%%
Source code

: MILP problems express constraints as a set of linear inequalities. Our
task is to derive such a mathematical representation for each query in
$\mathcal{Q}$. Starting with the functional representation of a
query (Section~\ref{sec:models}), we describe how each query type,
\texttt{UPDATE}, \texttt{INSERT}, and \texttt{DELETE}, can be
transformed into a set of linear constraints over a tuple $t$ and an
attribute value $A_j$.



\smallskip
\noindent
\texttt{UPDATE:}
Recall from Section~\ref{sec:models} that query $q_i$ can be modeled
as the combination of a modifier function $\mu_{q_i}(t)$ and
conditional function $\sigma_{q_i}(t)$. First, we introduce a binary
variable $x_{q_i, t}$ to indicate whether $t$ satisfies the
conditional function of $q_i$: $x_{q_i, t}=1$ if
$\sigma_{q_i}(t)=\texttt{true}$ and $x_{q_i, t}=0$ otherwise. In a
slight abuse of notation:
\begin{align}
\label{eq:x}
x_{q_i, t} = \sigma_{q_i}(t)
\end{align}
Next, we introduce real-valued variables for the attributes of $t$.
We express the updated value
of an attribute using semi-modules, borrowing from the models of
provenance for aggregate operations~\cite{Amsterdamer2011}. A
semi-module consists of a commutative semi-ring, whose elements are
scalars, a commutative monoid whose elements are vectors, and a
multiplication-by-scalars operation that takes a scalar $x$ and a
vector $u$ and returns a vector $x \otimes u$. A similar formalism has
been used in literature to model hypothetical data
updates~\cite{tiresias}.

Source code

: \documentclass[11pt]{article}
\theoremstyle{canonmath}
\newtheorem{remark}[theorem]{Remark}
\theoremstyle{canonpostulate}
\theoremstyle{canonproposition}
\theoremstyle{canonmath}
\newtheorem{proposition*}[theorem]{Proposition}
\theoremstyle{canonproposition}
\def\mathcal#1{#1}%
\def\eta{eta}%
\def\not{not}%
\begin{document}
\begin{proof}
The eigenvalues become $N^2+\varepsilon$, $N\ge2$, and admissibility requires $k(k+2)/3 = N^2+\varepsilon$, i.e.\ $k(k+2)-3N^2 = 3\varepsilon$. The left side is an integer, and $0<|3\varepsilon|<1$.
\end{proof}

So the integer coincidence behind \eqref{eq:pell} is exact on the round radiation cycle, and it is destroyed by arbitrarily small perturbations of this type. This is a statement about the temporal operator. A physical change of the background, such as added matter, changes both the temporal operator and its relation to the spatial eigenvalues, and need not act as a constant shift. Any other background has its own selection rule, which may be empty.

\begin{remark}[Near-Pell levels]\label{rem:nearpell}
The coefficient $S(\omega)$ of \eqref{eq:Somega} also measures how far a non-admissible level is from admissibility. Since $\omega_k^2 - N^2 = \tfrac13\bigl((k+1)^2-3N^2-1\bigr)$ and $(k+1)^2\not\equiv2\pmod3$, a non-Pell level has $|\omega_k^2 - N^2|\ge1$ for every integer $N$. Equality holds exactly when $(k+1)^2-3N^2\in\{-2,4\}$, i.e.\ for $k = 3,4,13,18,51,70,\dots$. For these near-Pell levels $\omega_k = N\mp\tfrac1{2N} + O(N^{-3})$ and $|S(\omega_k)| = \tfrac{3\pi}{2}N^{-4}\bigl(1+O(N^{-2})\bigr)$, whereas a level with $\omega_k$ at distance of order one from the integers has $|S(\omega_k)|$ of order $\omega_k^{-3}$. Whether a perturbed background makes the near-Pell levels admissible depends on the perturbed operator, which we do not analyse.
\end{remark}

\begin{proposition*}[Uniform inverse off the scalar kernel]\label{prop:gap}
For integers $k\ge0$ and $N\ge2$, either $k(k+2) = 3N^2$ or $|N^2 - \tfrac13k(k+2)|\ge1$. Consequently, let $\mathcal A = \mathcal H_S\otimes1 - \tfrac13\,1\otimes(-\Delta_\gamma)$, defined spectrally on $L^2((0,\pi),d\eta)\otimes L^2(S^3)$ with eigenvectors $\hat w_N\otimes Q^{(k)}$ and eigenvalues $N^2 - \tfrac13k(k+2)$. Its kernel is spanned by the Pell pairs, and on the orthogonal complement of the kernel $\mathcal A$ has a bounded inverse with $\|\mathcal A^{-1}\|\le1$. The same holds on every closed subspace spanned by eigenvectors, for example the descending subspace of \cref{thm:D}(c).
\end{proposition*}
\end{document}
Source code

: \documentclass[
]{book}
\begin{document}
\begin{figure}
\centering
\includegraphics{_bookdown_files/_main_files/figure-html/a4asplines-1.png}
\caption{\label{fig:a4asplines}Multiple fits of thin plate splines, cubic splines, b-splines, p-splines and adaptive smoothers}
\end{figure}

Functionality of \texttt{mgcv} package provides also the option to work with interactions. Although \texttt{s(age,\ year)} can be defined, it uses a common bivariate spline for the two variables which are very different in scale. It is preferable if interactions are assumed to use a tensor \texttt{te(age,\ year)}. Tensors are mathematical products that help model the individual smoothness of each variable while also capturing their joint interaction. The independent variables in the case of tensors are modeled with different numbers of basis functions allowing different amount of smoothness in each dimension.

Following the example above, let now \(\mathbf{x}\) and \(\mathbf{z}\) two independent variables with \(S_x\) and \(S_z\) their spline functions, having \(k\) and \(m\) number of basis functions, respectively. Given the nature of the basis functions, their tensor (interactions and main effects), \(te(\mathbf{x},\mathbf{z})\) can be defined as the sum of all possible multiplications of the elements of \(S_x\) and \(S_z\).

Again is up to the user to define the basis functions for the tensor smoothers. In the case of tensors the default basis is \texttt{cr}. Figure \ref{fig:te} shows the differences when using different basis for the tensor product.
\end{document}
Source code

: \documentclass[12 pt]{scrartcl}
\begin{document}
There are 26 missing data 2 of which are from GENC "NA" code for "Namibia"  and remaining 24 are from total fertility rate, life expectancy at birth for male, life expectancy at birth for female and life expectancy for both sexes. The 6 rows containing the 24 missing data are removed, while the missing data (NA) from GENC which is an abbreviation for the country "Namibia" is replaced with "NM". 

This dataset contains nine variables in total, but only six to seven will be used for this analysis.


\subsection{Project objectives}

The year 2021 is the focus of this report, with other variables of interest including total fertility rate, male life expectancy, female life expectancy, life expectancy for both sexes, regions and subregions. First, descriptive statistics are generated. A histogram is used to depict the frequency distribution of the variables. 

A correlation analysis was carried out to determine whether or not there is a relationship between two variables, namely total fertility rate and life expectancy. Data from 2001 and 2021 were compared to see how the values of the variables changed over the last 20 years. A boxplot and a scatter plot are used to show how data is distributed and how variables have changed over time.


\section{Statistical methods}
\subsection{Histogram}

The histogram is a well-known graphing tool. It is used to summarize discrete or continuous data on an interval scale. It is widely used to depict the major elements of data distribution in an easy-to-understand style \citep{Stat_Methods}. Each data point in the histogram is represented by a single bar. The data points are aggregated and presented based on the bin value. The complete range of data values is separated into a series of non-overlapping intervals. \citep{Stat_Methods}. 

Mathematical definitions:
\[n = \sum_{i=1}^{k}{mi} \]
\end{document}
%%
Prompt = The answer is the full set of records, printed exactly as given.

Reply =
Source code

: MILP problems express constraints as a set of linear inequalities. Our
task is to derive such a mathematical representation for each query in
$\mathcal{Q}$. Starting with the functional representation of a
query (Section~\ref{sec:models}), we describe how each query type,
\texttt{UPDATE}, \texttt{INSERT}, and \texttt{DELETE}, can be
transformed into a set of linear constraints over a tuple $t$ and an
attribute value $A_j$.



\smallskip
\noindent
\texttt{UPDATE:}
Recall from Section~\ref{sec:models} that query $q_i$ can be modeled
as the combination of a modifier function $\mu_{q_i}(t)$ and
conditional function $\sigma_{q_i}(t)$. First, we introduce a binary
variable $x_{q_i, t}$ to indicate whether $t$ satisfies the
conditional function of $q_i$: $x_{q_i, t}=1$ if
$\sigma_{q_i}(t)=\texttt{true}$ and $x_{q_i, t}=0$ otherwise. In a
slight abuse of notation:
\begin{align}
\label{eq:x}
x_{q_i, t} = \sigma_{q_i}(t)
\end{align}
Next, we introduce real-valued variables for the attributes of $t$.
We express the updated value
of an attribute using semi-modules, borrowing from the models of
provenance for aggregate operations~\cite{Amsterdamer2011}. A
semi-module consists of a commutative semi-ring, whose elements are
scalars, a commutative monoid whose elements are vectors, and a
multiplication-by-scalars operation that takes a scalar $x$ and a
vector $u$ and returns a vector $x \otimes u$. A similar formalism has
been used in literature to model hypothetical data
updates~\cite{tiresias}.

Source code

: \documentclass[11pt]{article}
\theoremstyle{canonmath}
\newtheorem{remark}[theorem]{Remark}
\theoremstyle{canonpostulate}
\theoremstyle{canonproposition}
\theoremstyle{canonmath}
\newtheorem{proposition*}[theorem]{Proposition}
\theoremstyle{canonproposition}
\def\mathcal#1{#1}%
\def\eta{eta}%
\def\not{not}%
\begin{document}
\begin{proof}
The eigenvalues become $N^2+\varepsilon$, $N\ge2$, and admissibility requires $k(k+2)/3 = N^2+\varepsilon$, i.e.\ $k(k+2)-3N^2 = 3\varepsilon$. The left side is an integer, and $0<|3\varepsilon|<1$.
\end{proof}

So the integer coincidence behind \eqref{eq:pell} is exact on the round radiation cycle, and it is destroyed by arbitrarily small perturbations of this type. This is a statement about the temporal operator. A physical change of the background, such as added matter, changes both the temporal operator and its relation to the spatial eigenvalues, and need not act as a constant shift. Any other background has its own selection rule, which may be empty.

\begin{remark}[Near-Pell levels]\label{rem:nearpell}
The coefficient $S(\omega)$ of \eqref{eq:Somega} also measures how far a non-admissible level is from admissibility. Since $\omega_k^2 - N^2 = \tfrac13\bigl((k+1)^2-3N^2-1\bigr)$ and $(k+1)^2\not\equiv2\pmod3$, a non-Pell level has $|\omega_k^2 - N^2|\ge1$ for every integer $N$. Equality holds exactly when $(k+1)^2-3N^2\in\{-2,4\}$, i.e.\ for $k = 3,4,13,18,51,70,\dots$. For these near-Pell levels $\omega_k = N\mp\tfrac1{2N} + O(N^{-3})$ and $|S(\omega_k)| = \tfrac{3\pi}{2}N^{-4}\bigl(1+O(N^{-2})\bigr)$, whereas a level with $\omega_k$ at distance of order one from the integers has $|S(\omega_k)|$ of order $\omega_k^{-3}$. Whether a perturbed background makes the near-Pell levels admissible depends on the perturbed operator, which we do not analyse.
\end{remark}

\begin{proposition*}[Uniform inverse off the scalar kernel]\label{prop:gap}
For integers $k\ge0$ and $N\ge2$, either $k(k+2) = 3N^2$ or $|N^2 - \tfrac13k(k+2)|\ge1$. Consequently, let $\mathcal A = \mathcal H_S\otimes1 - \tfrac13\,1\otimes(-\Delta_\gamma)$, defined spectrally on $L^2((0,\pi),d\eta)\otimes L^2(S^3)$ with eigenvectors $\hat w_N\otimes Q^{(k)}$ and eigenvalues $N^2 - \tfrac13k(k+2)$. Its kernel is spanned by the Pell pairs, and on the orthogonal complement of the kernel $\mathcal A$ has a bounded inverse with $\|\mathcal A^{-1}\|\le1$. The same holds on every closed subspace spanned by eigenvectors, for example the descending subspace of \cref{thm:D}(c).
\end{proposition*}
\end{document}
Source code

: \documentclass[
]{book}
\begin{document}
\begin{figure}
\centering
\includegraphics{_bookdown_files/_main_files/figure-html/a4asplines-1.png}
\caption{\label{fig:a4asplines}Multiple fits of thin plate splines, cubic splines, b-splines, p-splines and adaptive smoothers}
\end{figure}

Functionality of \texttt{mgcv} package provides also the option to work with interactions. Although \texttt{s(age,\ year)} can be defined, it uses a common bivariate spline for the two variables which are very different in scale. It is preferable if interactions are assumed to use a tensor \texttt{te(age,\ year)}. Tensors are mathematical products that help model the individual smoothness of each variable while also capturing their joint interaction. The independent variables in the case of tensors are modeled with different numbers of basis functions allowing different amount of smoothness in each dimension.

Following the example above, let now \(\mathbf{x}\) and \(\mathbf{z}\) two independent variables with \(S_x\) and \(S_z\) their spline functions, having \(k\) and \(m\) number of basis functions, respectively. Given the nature of the basis functions, their tensor (interactions and main effects), \(te(\mathbf{x},\mathbf{z})\) can be defined as the sum of all possible multiplications of the elements of \(S_x\) and \(S_z\).

Again is up to the user to define the basis functions for the tensor smoothers. In the case of tensors the default basis is \texttt{cr}. Figure \ref{fig:te} shows the differences when using different basis for the tensor product.
\end{document}
Source code

: \documentclass[12 pt]{scrartcl}
\begin{document}
There are 26 missing data 2 of which are from GENC "NA" code for "Namibia"  and remaining 24 are from total fertility rate, life expectancy at birth for male, life expectancy at birth for female and life expectancy for both sexes. The 6 rows containing the 24 missing data are removed, while the missing data (NA) from GENC which is an abbreviation for the country "Namibia" is replaced with "NM". 

This dataset contains nine variables in total, but only six to seven will be used for this analysis.


\subsection{Project objectives}

The year 2021 is the focus of this report, with other variables of interest including total fertility rate, male life expectancy, female life expectancy, life expectancy for both sexes, regions and subregions. First, descriptive statistics are generated. A histogram is used to depict the frequency distribution of the variables. 

A correlation analysis was carried out to determine whether or not there is a relationship between two variables, namely total fertility rate and life expectancy. Data from 2001 and 2021 were compared to see how the values of the variables changed over the last 20 years. A boxplot and a scatter plot are used to show how data is distributed and how variables have changed over time.


\section{Statistical methods}
\subsection{Histogram}

The histogram is a well-known graphing tool. It is used to summarize discrete or continuous data on an interval scale. It is widely used to depict the major elements of data distribution in an easy-to-understand style \citep{Stat_Methods}. Each data point in the histogram is represented by a single bar. The data points are aggregated and presented based on the bin value. The complete range of data values is separated into a series of non-overlapping intervals. \citep{Stat_Methods}. 

Mathematical definitions:
\[n = \sum_{i=1}^{k}{mi} \]
\end{document}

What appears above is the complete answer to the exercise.